Swimrun Solina la première merit race OtillO Polonaise

Eric Visentin, frenchy expatrié en Pologne, nous raconte sa folle semaine de swimrun qui l’a vu enchainé les deux premiers swimrun longue distances créés cette année: Goswimrun à Wióry et le Swimrun Poland à Solina. Le récit de course de Goswimrun est paru ici.

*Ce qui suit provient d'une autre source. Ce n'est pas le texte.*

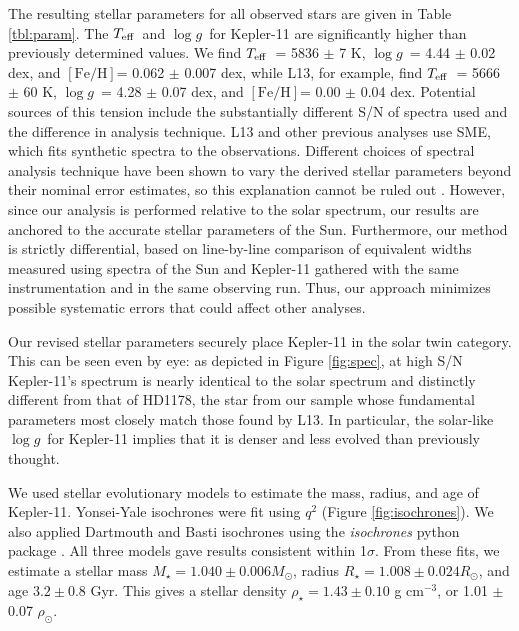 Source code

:\documentclass[twocolumn]{aastex61}
\newcommand{\teff}{$T_{\rm eff}$}
\newcommand{\logg}{$\log g$}
\newcommand{\feh}{$\mathrm{[Fe/H]}$}
\newcommand{\gcm}{g cm$^{-3}$}
\begin{document}
The resulting stellar parameters for all observed stars are given in Table \ref{tbl:param}. The \teff\ and \logg\ for Kepler-11 are significantly higher than previously determined values. We find \teff\ = 5836 $\pm$ 7 K, \logg\ = 4.44 $\pm$ 0.02 dex, and \feh = 0.062 $\pm$ 0.007 dex, while L13, for example, find \teff\ = 5666 $\pm$ 60 K, \logg\ = 4.28 $\pm$ 0.07 dex, and \feh = 0.00 $\pm$ 0.04 dex. Potential sources of this tension include the substantially different S/N of spectra used and the difference in analysis technique. L13 and other previous analyses use SME, which fits synthetic spectra to the observations. Different choices of spectral analysis technique have been shown to vary the derived stellar parameters beyond their nominal error estimates, so this explanation cannot be ruled out \citep{Hinkel2016}. However, since our analysis is performed relative to the solar spectrum, our results are anchored to the accurate stellar parameters of the Sun. Furthermore, our method is strictly differential, based on line-by-line comparison of equivalent widths measured using spectra of the Sun and Kepler-11 gathered with the same instrumentation and in the same observing run. Thus, our approach minimizes possible systematic errors that could affect other analyses.

Our revised stellar parameters securely place Kepler-11 in the solar twin category. This can be seen even by eye: as depicted in Figure \ref{fig:spec}, at high S/N Kepler-11's spectrum is nearly identical to the solar spectrum and distinctly different from that of HD1178, the star from our sample whose fundamental parameters most closely match those found by L13. In particular, the solar-like \logg\ for Kepler-11 implies that it is denser and less evolved than previously thought.

We used stellar evolutionary models to estimate the mass, radius, and age of Kepler-11. Yonsei-Yale isochrones were fit using $q^2$ (Figure \ref{fig:isochrones}). We also applied Dartmouth and Basti isochrones using the \textit{isochrones} python package \citep{Morton2015}. All three models gave results consistent within 1$\sigma$. From these fits, we estimate a stellar mass $M_{\star} = 1.040 \pm 0.006 M_{\odot}$, radius $R_{\star} = 1.008 \pm 0.024 R_{\odot}$, and age $3.2 \pm 0.8$ Gyr. This gives a stellar density $\rho_{\star} = 1.43 \pm 0.10$ \gcm, or 1.01 $\pm$ 0.07 $\rho_{\odot}$.  %
\end{document}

Présentons Solina. C’est  aussi un grand lac de retenue, à la forme complexe, multiples méandres, péninsules, et iles. Sa digue est la plus grande de Pologne. Niché dans les premières ondulations des Bieszczady, fragment de la chaine des Carpates et montagnes les plus orientales en Pologne, frontalières avec l’Ukraine et la Slovaquie. La région, touristique mais relativement secrète, est magnifique, avec son folklore local haut en couleur et son architecture en bois. Les Bieszczady, à défaut d’être les plus hautes de Pologne, entretiennent une fascination au niveau national. Mystiques et sauvages, elles abritent ours, lynx, loups, et innombrables légendes de contrebandiers. Solina et son écrin bleu, apportent une touche aquatique un peu inattendue à ce décor de basse montagne fait de prairies, feuillues et résineuse.

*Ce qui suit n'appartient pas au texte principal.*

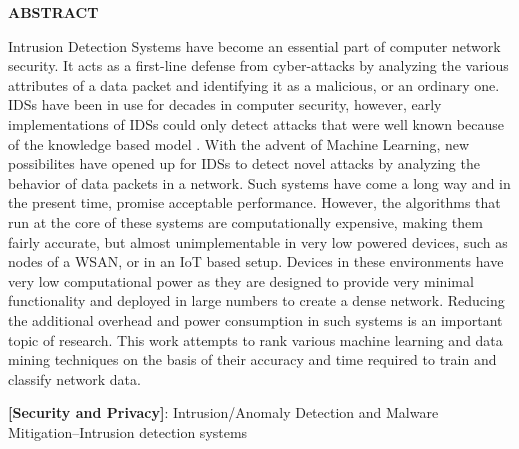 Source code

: \begin{center}
\Large{\textbf{ABSTRACT}}\\
\end{center}
Intrusion Detection Systems have become an essential part of computer network security. It acts as a first-line defense from cyber-attacks by analyzing the various attributes of a data packet and identifying it as a malicious, or an ordinary one. IDSs have been in use for decades in computer security, however, early implementations of IDSs could only detect attacks that were well known because of the knowledge based model \cite{ids_taxonomy}. With the advent of Machine Learning, new possibilites have opened up for IDSs to detect novel attacks by analyzing the behavior of data packets in a network. Such systems have come a long way and in the present time, promise acceptable performance. However, the algorithms that run at the core of these systems are computationally expensive, making them fairly accurate, but almost unimplementable in very low powered devices, such as nodes of a WSAN, or in an IoT based setup. Devices in these environments have very low computational power as they are designed to provide very minimal functionality and deployed in large numbers to create a dense network. Reducing the additional overhead and power consumption in such systems is an important topic of research. This work attempts to rank various machine learning and data mining techniques on the basis of their accuracy and time required to train and classify network data.

\par
\textbf{[Security and Privacy]}: Intrusion/Anomaly Detection and Malware Mitigation--Intrusion detection systems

Les jours suivants (NDLR, le Goswimrun à Wióry ), la fatigue se fait sentir, plus pesante que le reste du Dimanche. Inquiétude: je suis légèrement enroué, et la gorge pique. Rien de méchant pour l’instant, mais restons prudent. Aucun entrainement jusqu’au prochain swimrun (NDLR, swimrun poland à Solina comptant comme « merit race » pour l’ÖtillÖ), aucune prise de risque. Je profite de ces quelques jours pour méditer sur la question de la combi, qui sera indispensable.

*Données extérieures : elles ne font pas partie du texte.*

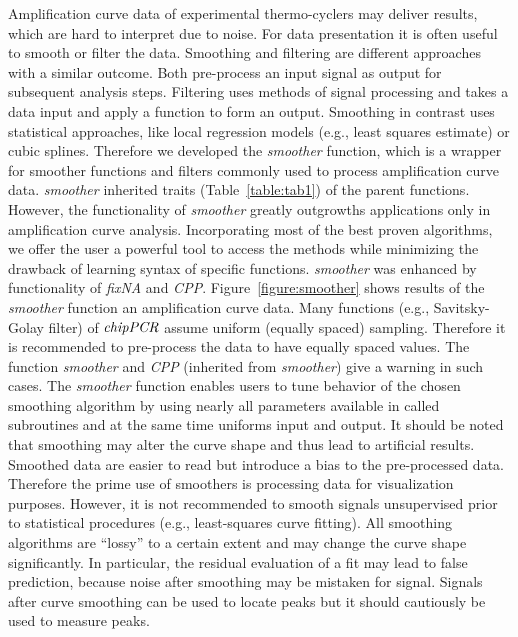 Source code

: \documentclass[twocolumn]{bmcart}%
\begin{document}
  Amplification curve data of experimental thermo-cyclers may deliver results, 
which are hard to interpret due to noise. For data presentation it 
is often useful to smooth or filter the data. Smoothing and filtering are 
different approaches with a similar outcome. Both pre-process an input signal as 
output for subsequent analysis steps. Filtering uses methods of signal 
processing and takes a data input and apply a function to form an output. 
Smoothing in contrast uses statistical approaches, like local 
regression models (e.g., least squares estimate) or cubic splines. 
Therefore we developed the \textsl{smoother} function, which is a wrapper for 
smoother functions and filters commonly used to process amplification curve 
data. \textsl{smoother} inherited traits (Table~\ref{table:tab1})  of the 
parent functions. However, the functionality of \textsl{smoother} greatly 
outgrowths applications only in amplification curve analysis. Incorporating most 
of the best proven algorithms, we offer the user a powerful tool to access the 
methods while minimizing the drawback of learning syntax of specific functions. 
\textsl{smoother} was enhanced by functionality of \textsl{fixNA} and 
\textsl{CPP}. Figure~\ref{figure:smoother} shows results of the 
\textsl{smoother} function an amplification curve data. Many functions (e.g., 
Savitsky-Golay filter) of $\emph{chipPCR}$ assume uniform (equally spaced) 
sampling. Therefore it is recommended to pre-process the data to have equally 
spaced values. The function \textsl{smoother} and \textsl{CPP} (inherited from 
\textsl{smoother}) give a warning in such cases. The \textsl{smoother} function 
enables users to tune behavior of the chosen smoothing algorithm by using nearly 
all parameters available in called subroutines and at the same time uniforms 
input and output. It should be noted that smoothing may alter the curve shape 
and thus lead to artificial results. Smoothed data are easier to read 
but introduce a bias to the pre-processed data. Therefore the prime 
use of smoothers is processing data for visualization purposes. However, it is 
not recommended to smooth signals unsupervised prior to statistical procedures 
(e.g., least-squares curve fitting). All smoothing algorithms are ``lossy'' to a 
certain extent and may change the curve shape significantly. In particular, the 
residual evaluation of a fit may lead to false prediction, because noise after 
smoothing may be mistaken for signal. Signals after curve smoothing can be used 
to locate peaks but it should cautiously be used to measure peaks.
\end{document}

Mes premières recherches s’orientent vers la combi Dare2Tri courte, mais la livraison avant le weekend n’est pas garantie, et sans certitude de choisir la taille adéquate. L’autre option consiste en une combi de swimrun intégrale, qui pourra me servir aussi en triathlon: celle que je possède actuellement ne me satisfait pas car trop petite. Le stand de la marque Head sera présent à Solina avec discount: je commande en ligne le modèle Swimrun Rough. Quelle efficacité aura cette combi en mode nage simple ? Je n’en ai encore aucune idée. Je vous le dirai le 23 septembre lors d’un petit triathlon.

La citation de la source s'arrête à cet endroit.